If I am not wrong, the proof is straightforward by using Tonelli's theorem to interchange the order of the double sum.
For any $A\in\mathcal{F}$, since $\mu_{n}$ is a measure and $c_{n}\geq 0$, we have $$\mu(A)=\sum_{n=1}^{\infty}c_{n}\mu_{n}(A)\geq \sum_{n=1}^{\infty}c_{n}\mu_{n}(\varnothing)=0=\mu(\varnothing).$$ Let $\{A_{k}\}_{k=1}^{\infty}$ be a collection of disjoint sets in $\mathcal{F}$. By the countable additivity of $\mu_{n}$, we can write $$\mu\Big(\bigcup_{k=1}^{\infty}A_{k}\Big)=\sum_{n=1}^{\infty}c_{n}\mu_{n}\Big(\bigcup_{k=1}^{\infty}A_{k}\Big)=\sum_{n=1}^{\infty}c_{n}\sum_{k=1}^{\infty}\mu_{n}(A_{k})=\sum_{n=1}^{\infty}\sum_{k=1}^{\infty}c_{n}\mu_{n}(A_{k}).$$ Since $c_{n}\geq 0$, the summand $c_{n}\mu_{n}(A_{k})$ is nonnegative for each $n,k$. Hence, we can interchange the order of the above double sum: $$\mu\Big(\bigcup_{k=1}^{\infty}A_{k}\Big)=\sum_{n=1}^{\infty}\sum_{k=1}^{\infty}c_{n}\mu_{n}(A_{k})=\sum_{k=1}^{\infty}\sum_{n=1}^{\infty}c_{n}\mu_{n}(A_{k})=\sum_{k=1}^{\infty}\mu(A_{k}).$$
My question is, in the above proof, I did not use the fact that $c_{n}<\infty$ at all. To use Tonelli's theorem, we don't even need the summand to be finite, but only nonnegative. I can't either find a counterexample where $\mu$ fails to be a measure when $c_{n}=\infty$ for some $n$. Why does the statement require $c_{n}$ to be finite for all $n$?
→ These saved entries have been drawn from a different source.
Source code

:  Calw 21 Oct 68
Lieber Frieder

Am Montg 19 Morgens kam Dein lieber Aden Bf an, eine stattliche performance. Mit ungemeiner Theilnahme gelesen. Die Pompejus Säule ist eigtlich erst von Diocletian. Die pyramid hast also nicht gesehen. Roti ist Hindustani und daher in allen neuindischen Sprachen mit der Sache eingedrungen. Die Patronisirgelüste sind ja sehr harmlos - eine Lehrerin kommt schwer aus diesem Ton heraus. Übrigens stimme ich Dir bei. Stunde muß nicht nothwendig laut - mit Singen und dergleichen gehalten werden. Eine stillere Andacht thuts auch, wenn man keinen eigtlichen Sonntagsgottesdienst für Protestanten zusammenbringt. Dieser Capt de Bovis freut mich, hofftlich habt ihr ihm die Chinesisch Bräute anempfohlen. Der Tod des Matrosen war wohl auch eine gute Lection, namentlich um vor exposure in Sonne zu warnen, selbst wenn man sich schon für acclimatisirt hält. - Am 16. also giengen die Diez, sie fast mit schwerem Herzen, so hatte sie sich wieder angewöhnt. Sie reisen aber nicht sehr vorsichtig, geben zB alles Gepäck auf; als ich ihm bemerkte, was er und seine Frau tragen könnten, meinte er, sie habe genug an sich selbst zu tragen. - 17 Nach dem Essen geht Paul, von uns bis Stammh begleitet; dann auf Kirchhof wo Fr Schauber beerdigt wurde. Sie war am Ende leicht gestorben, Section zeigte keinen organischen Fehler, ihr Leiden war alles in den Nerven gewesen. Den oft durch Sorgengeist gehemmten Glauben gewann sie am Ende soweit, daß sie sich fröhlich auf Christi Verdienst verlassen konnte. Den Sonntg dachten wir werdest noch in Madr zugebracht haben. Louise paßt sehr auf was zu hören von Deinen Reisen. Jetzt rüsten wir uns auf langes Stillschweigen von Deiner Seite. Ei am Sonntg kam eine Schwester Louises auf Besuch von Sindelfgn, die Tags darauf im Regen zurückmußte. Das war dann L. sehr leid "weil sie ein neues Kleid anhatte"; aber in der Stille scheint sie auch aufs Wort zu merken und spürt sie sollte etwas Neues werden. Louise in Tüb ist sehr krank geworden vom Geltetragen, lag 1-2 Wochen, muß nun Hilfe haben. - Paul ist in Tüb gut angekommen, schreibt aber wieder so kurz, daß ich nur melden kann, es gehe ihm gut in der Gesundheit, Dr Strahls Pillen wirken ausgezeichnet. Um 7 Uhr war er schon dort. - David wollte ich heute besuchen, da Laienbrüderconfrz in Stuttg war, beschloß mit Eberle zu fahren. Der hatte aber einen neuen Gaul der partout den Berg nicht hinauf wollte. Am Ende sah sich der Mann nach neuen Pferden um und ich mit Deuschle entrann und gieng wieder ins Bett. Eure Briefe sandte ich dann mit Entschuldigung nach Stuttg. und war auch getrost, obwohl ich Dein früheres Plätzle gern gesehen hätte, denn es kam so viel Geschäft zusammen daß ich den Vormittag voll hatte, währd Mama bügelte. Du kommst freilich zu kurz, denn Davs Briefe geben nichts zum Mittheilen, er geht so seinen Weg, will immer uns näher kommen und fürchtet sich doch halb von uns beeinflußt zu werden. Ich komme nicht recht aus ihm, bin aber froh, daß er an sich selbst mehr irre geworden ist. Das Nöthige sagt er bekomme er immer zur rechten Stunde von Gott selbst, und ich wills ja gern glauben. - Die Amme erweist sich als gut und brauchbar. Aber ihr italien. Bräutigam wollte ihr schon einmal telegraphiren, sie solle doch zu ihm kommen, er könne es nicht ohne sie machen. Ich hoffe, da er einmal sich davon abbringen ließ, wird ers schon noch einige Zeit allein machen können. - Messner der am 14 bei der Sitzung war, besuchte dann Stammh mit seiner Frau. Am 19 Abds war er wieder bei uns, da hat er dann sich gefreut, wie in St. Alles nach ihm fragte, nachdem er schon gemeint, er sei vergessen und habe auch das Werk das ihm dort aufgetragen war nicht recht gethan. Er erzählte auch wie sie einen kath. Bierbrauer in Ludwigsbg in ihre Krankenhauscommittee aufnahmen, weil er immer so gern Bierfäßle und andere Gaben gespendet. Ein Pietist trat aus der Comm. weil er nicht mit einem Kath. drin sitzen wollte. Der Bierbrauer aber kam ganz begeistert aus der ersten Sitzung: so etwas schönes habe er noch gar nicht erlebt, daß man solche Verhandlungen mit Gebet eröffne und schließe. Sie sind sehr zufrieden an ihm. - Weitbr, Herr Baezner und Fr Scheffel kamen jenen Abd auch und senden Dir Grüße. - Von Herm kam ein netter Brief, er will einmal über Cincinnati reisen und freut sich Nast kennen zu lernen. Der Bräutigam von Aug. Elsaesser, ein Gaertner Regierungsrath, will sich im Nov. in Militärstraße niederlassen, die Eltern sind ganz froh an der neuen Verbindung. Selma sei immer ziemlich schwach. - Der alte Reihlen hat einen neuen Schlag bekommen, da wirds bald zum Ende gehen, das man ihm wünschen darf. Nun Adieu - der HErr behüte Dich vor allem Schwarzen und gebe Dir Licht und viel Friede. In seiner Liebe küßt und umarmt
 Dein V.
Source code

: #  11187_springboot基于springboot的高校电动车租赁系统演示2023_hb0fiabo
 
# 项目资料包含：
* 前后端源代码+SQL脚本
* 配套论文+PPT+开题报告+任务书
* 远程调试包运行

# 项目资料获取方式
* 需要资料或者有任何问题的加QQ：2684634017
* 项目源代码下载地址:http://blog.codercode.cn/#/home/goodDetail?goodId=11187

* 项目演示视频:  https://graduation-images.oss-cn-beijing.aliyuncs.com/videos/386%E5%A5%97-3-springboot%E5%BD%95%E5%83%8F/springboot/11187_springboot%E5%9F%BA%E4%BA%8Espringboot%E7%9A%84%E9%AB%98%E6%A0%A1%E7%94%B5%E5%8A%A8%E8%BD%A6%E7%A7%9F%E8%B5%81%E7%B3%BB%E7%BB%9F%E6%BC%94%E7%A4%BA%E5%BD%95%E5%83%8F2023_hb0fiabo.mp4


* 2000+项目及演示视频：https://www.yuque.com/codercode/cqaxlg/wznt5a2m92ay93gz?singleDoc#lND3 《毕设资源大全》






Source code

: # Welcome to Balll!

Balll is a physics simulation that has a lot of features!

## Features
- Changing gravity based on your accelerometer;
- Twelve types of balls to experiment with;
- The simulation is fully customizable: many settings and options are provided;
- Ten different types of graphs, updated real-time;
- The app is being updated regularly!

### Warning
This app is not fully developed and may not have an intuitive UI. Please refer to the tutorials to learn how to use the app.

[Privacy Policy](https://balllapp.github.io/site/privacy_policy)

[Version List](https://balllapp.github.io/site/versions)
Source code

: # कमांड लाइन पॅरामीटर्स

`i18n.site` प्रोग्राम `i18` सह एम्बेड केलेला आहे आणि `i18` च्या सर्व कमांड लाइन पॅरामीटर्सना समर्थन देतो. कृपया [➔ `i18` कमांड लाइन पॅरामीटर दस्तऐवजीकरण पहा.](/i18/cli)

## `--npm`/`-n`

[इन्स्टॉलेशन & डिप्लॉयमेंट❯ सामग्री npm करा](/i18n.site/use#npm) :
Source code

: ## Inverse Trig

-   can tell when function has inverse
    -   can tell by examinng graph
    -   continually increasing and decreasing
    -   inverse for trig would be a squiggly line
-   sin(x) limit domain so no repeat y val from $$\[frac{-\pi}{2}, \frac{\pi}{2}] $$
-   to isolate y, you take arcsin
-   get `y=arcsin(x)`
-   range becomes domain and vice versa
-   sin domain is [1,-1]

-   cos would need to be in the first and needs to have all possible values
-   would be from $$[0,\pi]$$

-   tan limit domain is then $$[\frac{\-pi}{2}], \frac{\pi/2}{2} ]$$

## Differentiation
Ok, the note I was following focused more on probability measure, so I guess he implicitly assumed that the measure it was talking about is a finite measure. So, every $\mu_{n}$ has range $[0,\infty)$, and he wants to show that $\mu$ is also a (finite) measure. This is perhaps why he just assumed $0\leq c_{n}<\infty$.
My proof works well if $c_{n}=\infty$, since the Tonelli's theorem applies even when the summand is infinite, as long as the summand is nonnegative.